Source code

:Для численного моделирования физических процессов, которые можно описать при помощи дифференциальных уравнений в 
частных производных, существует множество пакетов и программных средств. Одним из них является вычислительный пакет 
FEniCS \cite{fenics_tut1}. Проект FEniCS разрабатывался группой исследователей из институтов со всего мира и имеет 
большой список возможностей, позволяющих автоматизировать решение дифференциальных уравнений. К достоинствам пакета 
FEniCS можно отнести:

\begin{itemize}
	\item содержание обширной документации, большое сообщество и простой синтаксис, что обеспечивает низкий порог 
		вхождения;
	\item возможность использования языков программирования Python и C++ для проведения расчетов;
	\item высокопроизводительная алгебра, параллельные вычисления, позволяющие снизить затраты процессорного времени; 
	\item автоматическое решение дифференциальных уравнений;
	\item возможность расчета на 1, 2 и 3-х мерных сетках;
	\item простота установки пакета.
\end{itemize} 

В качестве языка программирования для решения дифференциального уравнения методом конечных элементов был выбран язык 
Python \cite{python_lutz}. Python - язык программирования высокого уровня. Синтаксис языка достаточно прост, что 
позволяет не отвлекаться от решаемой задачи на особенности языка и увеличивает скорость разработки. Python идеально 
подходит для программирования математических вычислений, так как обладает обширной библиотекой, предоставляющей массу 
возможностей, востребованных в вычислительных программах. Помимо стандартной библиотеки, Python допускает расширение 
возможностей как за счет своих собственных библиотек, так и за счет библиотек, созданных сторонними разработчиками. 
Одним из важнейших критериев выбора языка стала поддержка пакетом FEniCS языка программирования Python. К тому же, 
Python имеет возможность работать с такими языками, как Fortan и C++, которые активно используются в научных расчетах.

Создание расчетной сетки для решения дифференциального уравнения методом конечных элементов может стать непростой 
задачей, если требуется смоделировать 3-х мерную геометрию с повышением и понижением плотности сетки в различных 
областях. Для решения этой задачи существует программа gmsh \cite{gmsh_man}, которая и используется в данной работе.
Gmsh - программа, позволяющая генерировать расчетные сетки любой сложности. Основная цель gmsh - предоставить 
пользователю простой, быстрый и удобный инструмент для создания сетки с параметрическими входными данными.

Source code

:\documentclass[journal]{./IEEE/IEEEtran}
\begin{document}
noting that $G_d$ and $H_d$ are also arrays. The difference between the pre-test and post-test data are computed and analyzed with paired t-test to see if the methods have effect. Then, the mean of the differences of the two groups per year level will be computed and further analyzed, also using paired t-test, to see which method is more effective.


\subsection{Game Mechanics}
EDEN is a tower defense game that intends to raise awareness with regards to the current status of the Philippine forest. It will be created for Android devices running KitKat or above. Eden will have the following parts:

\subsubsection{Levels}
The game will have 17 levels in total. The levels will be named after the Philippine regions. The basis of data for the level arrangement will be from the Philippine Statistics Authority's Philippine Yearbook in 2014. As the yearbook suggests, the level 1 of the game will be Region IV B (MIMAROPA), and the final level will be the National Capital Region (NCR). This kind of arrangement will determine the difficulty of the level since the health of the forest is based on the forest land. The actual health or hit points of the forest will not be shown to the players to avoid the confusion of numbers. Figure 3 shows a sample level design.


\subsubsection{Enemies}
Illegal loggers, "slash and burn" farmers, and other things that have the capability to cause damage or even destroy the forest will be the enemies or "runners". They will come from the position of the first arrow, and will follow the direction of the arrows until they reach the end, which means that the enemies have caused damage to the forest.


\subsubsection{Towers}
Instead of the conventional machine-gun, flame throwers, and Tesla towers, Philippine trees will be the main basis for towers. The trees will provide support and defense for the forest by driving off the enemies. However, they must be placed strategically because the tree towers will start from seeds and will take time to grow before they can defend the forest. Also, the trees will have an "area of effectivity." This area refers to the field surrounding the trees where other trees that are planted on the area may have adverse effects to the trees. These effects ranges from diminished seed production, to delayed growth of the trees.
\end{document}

* * *

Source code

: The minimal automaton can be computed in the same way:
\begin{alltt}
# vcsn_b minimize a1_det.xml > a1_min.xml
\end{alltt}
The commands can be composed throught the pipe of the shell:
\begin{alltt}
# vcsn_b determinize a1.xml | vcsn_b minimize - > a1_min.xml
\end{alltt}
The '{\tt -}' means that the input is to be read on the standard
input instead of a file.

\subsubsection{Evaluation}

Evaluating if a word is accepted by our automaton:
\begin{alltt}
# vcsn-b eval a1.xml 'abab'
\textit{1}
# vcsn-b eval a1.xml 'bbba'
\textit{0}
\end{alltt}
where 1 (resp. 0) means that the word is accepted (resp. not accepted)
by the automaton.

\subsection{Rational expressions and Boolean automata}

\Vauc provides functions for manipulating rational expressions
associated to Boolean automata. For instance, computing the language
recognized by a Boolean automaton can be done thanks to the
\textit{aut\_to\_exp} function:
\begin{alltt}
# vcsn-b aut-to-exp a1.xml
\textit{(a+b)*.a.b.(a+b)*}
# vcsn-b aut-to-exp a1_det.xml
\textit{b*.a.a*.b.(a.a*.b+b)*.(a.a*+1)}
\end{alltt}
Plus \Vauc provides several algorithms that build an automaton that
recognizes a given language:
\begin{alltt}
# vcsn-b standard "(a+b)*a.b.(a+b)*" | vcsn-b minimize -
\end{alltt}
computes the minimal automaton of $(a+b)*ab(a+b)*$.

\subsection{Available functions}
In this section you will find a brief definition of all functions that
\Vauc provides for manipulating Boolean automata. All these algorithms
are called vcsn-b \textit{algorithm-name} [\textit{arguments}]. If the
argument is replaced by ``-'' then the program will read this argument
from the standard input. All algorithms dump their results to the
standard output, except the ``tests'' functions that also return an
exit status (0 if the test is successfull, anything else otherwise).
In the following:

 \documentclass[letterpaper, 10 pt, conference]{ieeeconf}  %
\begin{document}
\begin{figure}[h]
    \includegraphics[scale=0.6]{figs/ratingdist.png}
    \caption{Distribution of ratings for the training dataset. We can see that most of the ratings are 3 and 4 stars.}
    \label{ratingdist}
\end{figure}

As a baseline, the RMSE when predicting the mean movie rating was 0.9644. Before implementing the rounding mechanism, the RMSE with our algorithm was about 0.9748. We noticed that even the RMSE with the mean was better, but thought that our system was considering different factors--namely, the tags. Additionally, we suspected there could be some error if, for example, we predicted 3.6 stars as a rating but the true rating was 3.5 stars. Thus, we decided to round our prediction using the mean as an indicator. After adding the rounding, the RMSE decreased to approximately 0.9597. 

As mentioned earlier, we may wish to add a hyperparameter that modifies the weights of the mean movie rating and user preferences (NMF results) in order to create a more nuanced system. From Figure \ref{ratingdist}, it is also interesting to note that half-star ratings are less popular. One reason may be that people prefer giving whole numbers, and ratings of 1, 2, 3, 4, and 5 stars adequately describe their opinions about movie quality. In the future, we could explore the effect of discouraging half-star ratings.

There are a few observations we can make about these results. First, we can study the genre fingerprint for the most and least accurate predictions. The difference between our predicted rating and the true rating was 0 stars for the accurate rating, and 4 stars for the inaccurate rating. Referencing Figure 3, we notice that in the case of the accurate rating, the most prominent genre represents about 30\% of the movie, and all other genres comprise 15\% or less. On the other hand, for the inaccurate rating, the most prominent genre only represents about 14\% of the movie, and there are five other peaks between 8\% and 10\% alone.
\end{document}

◆ Required work ◆
In the entries above, find the line with "дифференциальных уравнений в" and the line with "мира и имеет", then set down exactly those two and every line between them, nothing else.

◆ Answer to the exercise ◆
:Для численного моделирования физических процессов, которые можно описать при помощи дифференциальных уравнений в 
частных производных, существует множество пакетов и программных средств. Одним из них является вычислительный пакет 
FEniCS \cite{fenics_tut1}. Проект FEniCS разрабатывался группой исследователей из институтов со всего мира и имеет 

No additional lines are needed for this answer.